Mathematical optimization has significantly expanded its scope during the last decades. This is, in part, due to the fact that it is increasingly often considered in a function space frame-work which allows for differential equations or variational problems as constraints. It provides the natural setting for parameter estimation and optimal control problems, as well as for the variational formulations of image processing, non-invasive testing, and modeling of complex growth processes as they arise in biosciences.
Mathematicians in Graz have contributed significantly to the development of optimization with partial differential equations as constraints. In the future these activities will be expanded including new directions in scientific computing. The recent hiring of two new professors in numerical analysis and scientific computing at TUG and KFU offers a new perspective for collaboration between the fields of optimization in the context of partial differential equations and scientific computing in Graz.
The groups on optimization and on numerical methods will be joined by a third group of researchers with expertise in selected branches of the biomedical sciences.
The central scheme of the proposed SFB is continuous optimization in the context of differential equations and variational inequalities as well as the development of associated numerical methods. The proposed research includes topics on optimal control based on model reduction techniques, semi-smooth Newton methods, optimization in the context of free boundaries and interfaces, inherent optimizing properties of multigrid cycles, and efficient and robust numerical strategies for solving large-scale optimality systems. These are timely problems within optimization and control per se. But they are also triggered by the applications which are investigated in the biomedical sciences group. The topics treated there include magnetic resonance imaging, special near-field techniques for biomedical imaging, computer models for the heart, the cardio-vascular and the insulin-glucose systems. Advancing the solution strategies for the proposed bio-engineering optimization problems will provide new insight, and has the potential of improving diagnostic methods and tools.
The combination of expertise in optimization and control for biomedical sciences involving mathematicians at the KFU and TUG as well as biomedical engineering partners at TUG and MUG makes this group of researchers unique.
Fast Finite and Boundary Element Methods for Optimality Systems (Direction: Gundolf Haase, Olaf Steinbach, 1.5.2007 - 30.4.2018)
The aim of this subproject is to formulate, analyse, implement and provide an efficient simulation tool based on finite and boundary element methods for the approximate solution of optimality problems.

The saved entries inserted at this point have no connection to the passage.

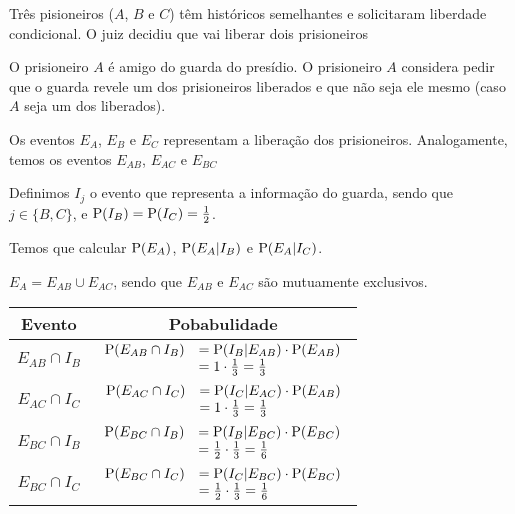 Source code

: \begin{example}
    Três pisioneiros ($A$, $B$ e $C$) têm históricos semelhantes
    e solicitaram liberdade condicional. O juiz decidiu que vai liberar
    dois prisioneiros

    O prisioneiro $A$ é amigo do guarda do presídio. O prisioneiro
    $A$ considera pedir que o guarda revele um dos prisioneiros liberados
    e que não seja ele mesmo (caso $A$ seja um dos liberados).

    \bigskip
    Os eventos $E_A$, $E_B$ e $E_C$ representam a liberação dos prisioneiros.
    Analogamente, temos os eventos $E_{AB}$, $E_{AC}$ e $E_{BC}$

    Definimos $I_j$ o evento que representa a informação do guarda,
    sendo que $j \in \{B, C\}$, e $\operatorname{P}(I_B) = \operatorname{P}(I_C) = \frac{1}{2}$.

    Temos que calcular $\operatorname{P}(E_A)$, $\operatorname{P}(E_A | I_B)$ e $\operatorname{P}(E_A | I_C)$.

    \bigskip
    $E_A = E_{AB} \cup E_{AC}$, sendo que $E_{AB}$ e $E_{AC}$
    são mutuamente exclusivos.

    \begin{center}
        \begin{tabular}{cc}
            \toprule
            Evento & Pobabulidade \\
            \midrule
            $E_{AB} \cap I_B$ 
                & $\begin{array} {rl}
                    \operatorname{P}(E_{AB} \cap I_B) 
                    &= \operatorname{P}(I_B | E_{AB}) \cdot \operatorname{P}(E_{AB}) \\
                    &= 1 \cdot {\textstyle\frac{1}{3}} = {\textstyle\frac{1}{3}} 
                    \end{array}$ \\
            $E_{AC} \cap I_C$ 
                & $\begin{array} {rl}
                    \operatorname{P}(E_{AC} \cap I_C) 
                    &= \operatorname{P}(I_C | E_{AC}) \cdot \operatorname{P}(E_{AB}) \\
                    &= 1 \cdot {\textstyle\frac{1}{3}} = {\textstyle\frac{1}{3}}
                    \end{array}$ \\
            $E_{BC} \cap I_B$ 
                & $\begin{array} {rl}
                    \operatorname{P}(E_{BC} \cap I_B)
                    &= \operatorname{P}(I_B | E_{BC}) \cdot \operatorname{P}(E_{BC}) \\
                    &= {\textstyle\frac{1}{2}} \cdot {\textstyle\frac{1}{3}} = {\textstyle\frac{1}{6}}
                    \end{array}$ \\
            $E_{BC} \cap I_C$ 
                & $\begin{array} {rl}
                    \operatorname{P}(E_{BC} \cap I_C) 
                    &= \operatorname{P}(I_C | E_{BC}) \cdot \operatorname{P}(E_{BC}) \\
                    &= {\textstyle\frac{1}{2}} \cdot {\textstyle\frac{1}{3}} = {\textstyle\frac{1}{6}}
                    \end{array}$ \\
            \bottomrule
        \end{tabular}
    \end{center}


\end{example}
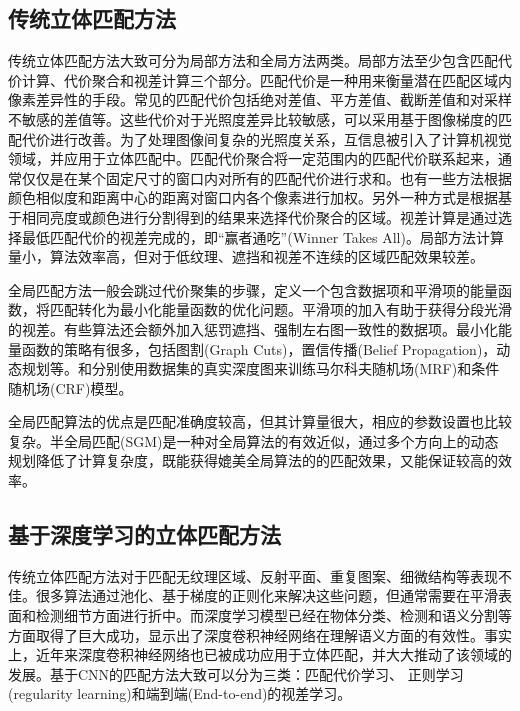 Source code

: \subsection{传统立体匹配方法}
传统立体匹配方法大致可分为局部方法和全局方法两类。局部方法至少包含匹配代价计算、代价聚合和视差计算三个部分。匹配代价是一种用来衡量潜在匹配区域内像素差异性的手段。常见的匹配代价包括绝对差值、平方差值、截断差值和对采样不敏感的差值\cite{Birchfield1999}等。这些代价对于光照度差异比较敏感，可以采用基于图像梯度的匹配代价进行改善\cite{SGM_3}。为了处理图像间复杂的光照度关系，互信息被引入了计算机视觉领域\cite{Viola1997}，并应用于立体匹配中\cite{SGM_6}。匹配代价聚合将一定范围内的匹配代价联系起来，通常仅仅是在某个固定尺寸的窗口内对所有的匹配代价进行求和\cite{Hirschmüller2002}。也有一些方法根据颜色相似度和距离中心的距离对窗口内各个像素进行加权\cite{SGM_10}。另外一种方式是根据基于相同亮度或颜色进行分割得到的结果来选择代价聚合的区域\cite{Zitnick2004}。视差计算是通过选择最低匹配代价的视差完成的\cite{Hirschmüller2002}，即“赢者通吃”(Winner Takes All)。局部方法计算量小，算法效率高，但对于低纹理、遮挡和视差不连续的区域匹配效果较差。

全局匹配方法一般会跳过代价聚集的步骤，定义一个包含数据项和平滑项的能量函数，将匹配转化为最小化能量函数的优化问题。平滑项的加入有助于获得分段光滑的视差。有些算法还会额外加入惩罚遮挡\cite{SGM_13}、强制左右图一致性\cite{Zitnick2004}的数据项。最小化能量函数的策略有很多，包括图割(Graph Cuts)\cite{SGM_13}，置信传播(Belief Propagation)\cite{SGM_3}，动态规划\cite{VanMeerbergen2002}等。\cite{MRF}和\cite{CRF}分别使用数据集的真实深度图来训练马尔科夫随机场(MRF)和条件随机场(CRF)模型。

全局匹配算法的优点是匹配准确度较高，但其计算量很大，相应的参数设置也比较复杂。半全局匹配(SGM)\cite{Hirschmuller08}是一种对全局算法的有效近似，通过多个方向上的动态规划降低了计算复杂度，既能获得媲美全局算法的的匹配效果，又能保证较高的效率。

\subsection{基于深度学习的立体匹配方法}
传统立体匹配方法对于匹配无纹理区域、反射平面、重复图案、细微结构等表现不佳。很多算法通过池化、基于梯度的正则化\cite{geiger2010efficient, hirschmuller2005accurate}来解决这些问题，但通常需要在平滑表面和检测细节方面进行折中。而深度学习模型已经在物体分类\cite{krizhevsky2012imagenet}、检测\cite{girshick2014rich}和语义分割\cite{badrinarayanan2015segnet}等方面取得了巨大成功，显示出了深度卷积神经网络在理解语义方面的有效性。事实上，近年来深度卷积神经网络也已被成功应用于立体匹配，并大大推动了该领域的发展。基于CNN的匹配方法大致可以分为三类：匹配代价学习、
正则学习(regularity learning)和端到端(End-to-end)的视差学习。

This should cover potential, electromagnetic, Helmholtz problems, linear elastostatics and their coupling which originate from medical applications.

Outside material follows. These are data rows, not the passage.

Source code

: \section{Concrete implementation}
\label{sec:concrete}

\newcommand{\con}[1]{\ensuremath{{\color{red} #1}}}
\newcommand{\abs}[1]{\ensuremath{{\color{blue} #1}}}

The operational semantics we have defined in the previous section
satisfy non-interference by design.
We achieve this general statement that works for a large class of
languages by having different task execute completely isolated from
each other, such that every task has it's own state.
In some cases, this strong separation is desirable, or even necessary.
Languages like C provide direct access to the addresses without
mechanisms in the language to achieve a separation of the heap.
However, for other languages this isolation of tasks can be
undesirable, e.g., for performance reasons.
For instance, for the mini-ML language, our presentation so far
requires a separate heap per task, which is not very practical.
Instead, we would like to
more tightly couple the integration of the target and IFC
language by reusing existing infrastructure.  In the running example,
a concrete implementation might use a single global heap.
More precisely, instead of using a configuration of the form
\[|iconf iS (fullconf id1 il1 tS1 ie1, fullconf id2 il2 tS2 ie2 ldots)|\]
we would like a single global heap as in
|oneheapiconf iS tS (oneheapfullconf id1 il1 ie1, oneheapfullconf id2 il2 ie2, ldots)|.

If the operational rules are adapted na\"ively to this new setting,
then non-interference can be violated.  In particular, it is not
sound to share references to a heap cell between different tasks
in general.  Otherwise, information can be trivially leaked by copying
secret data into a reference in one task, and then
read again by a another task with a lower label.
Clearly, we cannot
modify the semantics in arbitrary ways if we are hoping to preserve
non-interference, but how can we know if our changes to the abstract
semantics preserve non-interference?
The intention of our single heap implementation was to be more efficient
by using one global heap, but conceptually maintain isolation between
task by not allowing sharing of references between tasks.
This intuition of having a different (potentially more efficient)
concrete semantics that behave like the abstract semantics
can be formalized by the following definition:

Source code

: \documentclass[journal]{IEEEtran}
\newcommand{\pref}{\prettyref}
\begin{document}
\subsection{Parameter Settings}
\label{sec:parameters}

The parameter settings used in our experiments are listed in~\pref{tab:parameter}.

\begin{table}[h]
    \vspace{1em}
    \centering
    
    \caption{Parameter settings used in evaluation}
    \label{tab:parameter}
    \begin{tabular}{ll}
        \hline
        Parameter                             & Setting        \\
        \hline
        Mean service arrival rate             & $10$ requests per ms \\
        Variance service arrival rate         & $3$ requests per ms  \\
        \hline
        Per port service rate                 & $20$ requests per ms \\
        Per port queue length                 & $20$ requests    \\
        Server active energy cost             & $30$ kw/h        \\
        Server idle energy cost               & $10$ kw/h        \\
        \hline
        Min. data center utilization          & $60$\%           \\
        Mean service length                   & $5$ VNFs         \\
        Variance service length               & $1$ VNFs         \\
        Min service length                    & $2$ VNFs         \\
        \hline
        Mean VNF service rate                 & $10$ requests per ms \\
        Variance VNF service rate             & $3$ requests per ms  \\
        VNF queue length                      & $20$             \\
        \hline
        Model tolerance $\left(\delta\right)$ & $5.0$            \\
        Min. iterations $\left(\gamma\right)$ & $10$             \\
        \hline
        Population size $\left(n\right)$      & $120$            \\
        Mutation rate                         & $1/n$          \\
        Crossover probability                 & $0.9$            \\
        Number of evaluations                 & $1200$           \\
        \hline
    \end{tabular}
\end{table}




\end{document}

Special Near Field Techniques for Biomedical Imaging (Direction: Hermann Scharfetter, Olaf Steinbach, 1.4.2007 - 31.12.2010)

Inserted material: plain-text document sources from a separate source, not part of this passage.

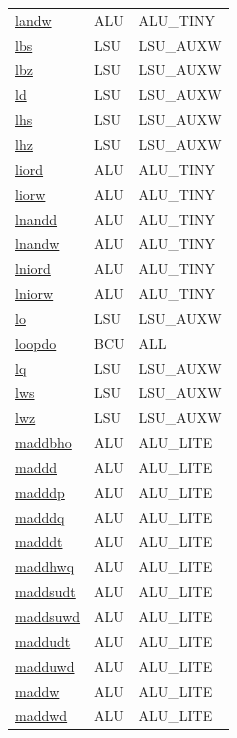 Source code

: \begin{small}
\begin{longtable}[l]{l l l}
\hyperlink{lvx.landw}{landw} & ALU & ALU\_TINY \\ 
\hyperlink{lvx.lbs}{lbs} & LSU & LSU\_AUXW \\ 
\hyperlink{lvx.lbz}{lbz} & LSU & LSU\_AUXW \\ 
\hyperlink{lvx.ld}{ld} & LSU & LSU\_AUXW \\ 
\hyperlink{lvx.lhs}{lhs} & LSU & LSU\_AUXW \\ 
\hyperlink{lvx.lhz}{lhz} & LSU & LSU\_AUXW \\ 
\hyperlink{lvx.liord}{liord} & ALU & ALU\_TINY \\ 
\hyperlink{lvx.liorw}{liorw} & ALU & ALU\_TINY \\ 
\hyperlink{lvx.lnandd}{lnandd} & ALU & ALU\_TINY \\ 
\hyperlink{lvx.lnandw}{lnandw} & ALU & ALU\_TINY \\ 
\hyperlink{lvx.lniord}{lniord} & ALU & ALU\_TINY \\ 
\hyperlink{lvx.lniorw}{lniorw} & ALU & ALU\_TINY \\ 
\hyperlink{lvx.lo}{lo} & LSU & LSU\_AUXW \\ 
\hyperlink{lvx.loopdo}{loopdo} & BCU & ALL \\ 
\hyperlink{lvx.lq}{lq} & LSU & LSU\_AUXW \\ 
\hyperlink{lvx.lws}{lws} & LSU & LSU\_AUXW \\ 
\hyperlink{lvx.lwz}{lwz} & LSU & LSU\_AUXW \\ 
\hyperlink{lvx.maddbho}{maddbho} & ALU & ALU\_LITE \\ 
\hyperlink{lvx.maddd}{maddd} & ALU & ALU\_LITE \\ 
\hyperlink{lvx.madddp}{madddp} & ALU & ALU\_LITE \\ 
\hyperlink{lvx.madddq}{madddq} & ALU & ALU\_LITE \\ 
\hyperlink{lvx.madddt}{madddt} & ALU & ALU\_LITE \\ 
\hyperlink{lvx.maddhwq}{maddhwq} & ALU & ALU\_LITE \\ 
\hyperlink{lvx.maddsudt}{maddsudt} & ALU & ALU\_LITE \\ 
\hyperlink{lvx.maddsuwd}{maddsuwd} & ALU & ALU\_LITE \\ 
\hyperlink{lvx.maddudt}{maddudt} & ALU & ALU\_LITE \\ 
\hyperlink{lvx.madduwd}{madduwd} & ALU & ALU\_LITE \\ 
\hyperlink{lvx.maddw}{maddw} & ALU & ALU\_LITE \\ 
\hyperlink{lvx.maddwd}{maddwd} & ALU & ALU\_LITE \\ 

\end{longtable}
\end{small}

Several biomedical imaging methods rely on the interaction between tissue and the near field of electromagnetic sources. For the solution of the underlying partial differential equations and their adjoints efficient numerical solvers are mandatory. In particular we will focus on fast finite and boundary element methods for inverse problems for the Maxwell system.
Quantification of Functional and Biophysical Information in Magnetic Resonance Imaging (Direction: Stollberger, Teilnehmer: Michael Hofer, Florian Knoll, 1.4.2007 - 30.4.2018)
Magnetic resonance imaging (MRI) is now developing into an important functional imaging technique. The focus of this project is the development and implementation of methods for the improved quantification of functional and physiological parameters describing properties of the micro-vessel system, tissue perfusion and diffusion of water molecules in the microenvironment of tumours. The quantification of functional information in MRI is a multi step procedure which includes in general optimization of data acquisition and appropriate image analysis. In the whole field, many of the mathematical challenges refer to inverse or optimization problems. The two main goals in the short term perspective of this proposal are the improvement of data acquisition with optimized parallel imaging and the implementation of non-rigid registration techniques for functional assessment of organs effected by physiological motion. Further goals, treated by additional staff of the working group and in cooperation with different groups are the correction of inhomogeneities of the transmit and receive field and noise related topics in functional imaging. Principal and independent component analysis will be explored for model reduction of multidimensional data sets. New targeted MR-tracers ("molecular imaging") play an important role in the long-term perspectives. These molecules will be captured by active processes, therefore new models for biophysical interpretation of tracer distribution and strategies to solve the specific inverse problems will be necessary. Data deconvolution as spatiotemporal process instead of pixel by pixel should also be investigated in the long term perspective. The further development of robust non-rigid registration algorithms and minimal encoding strategies in MR-imaging is in the long term range, too.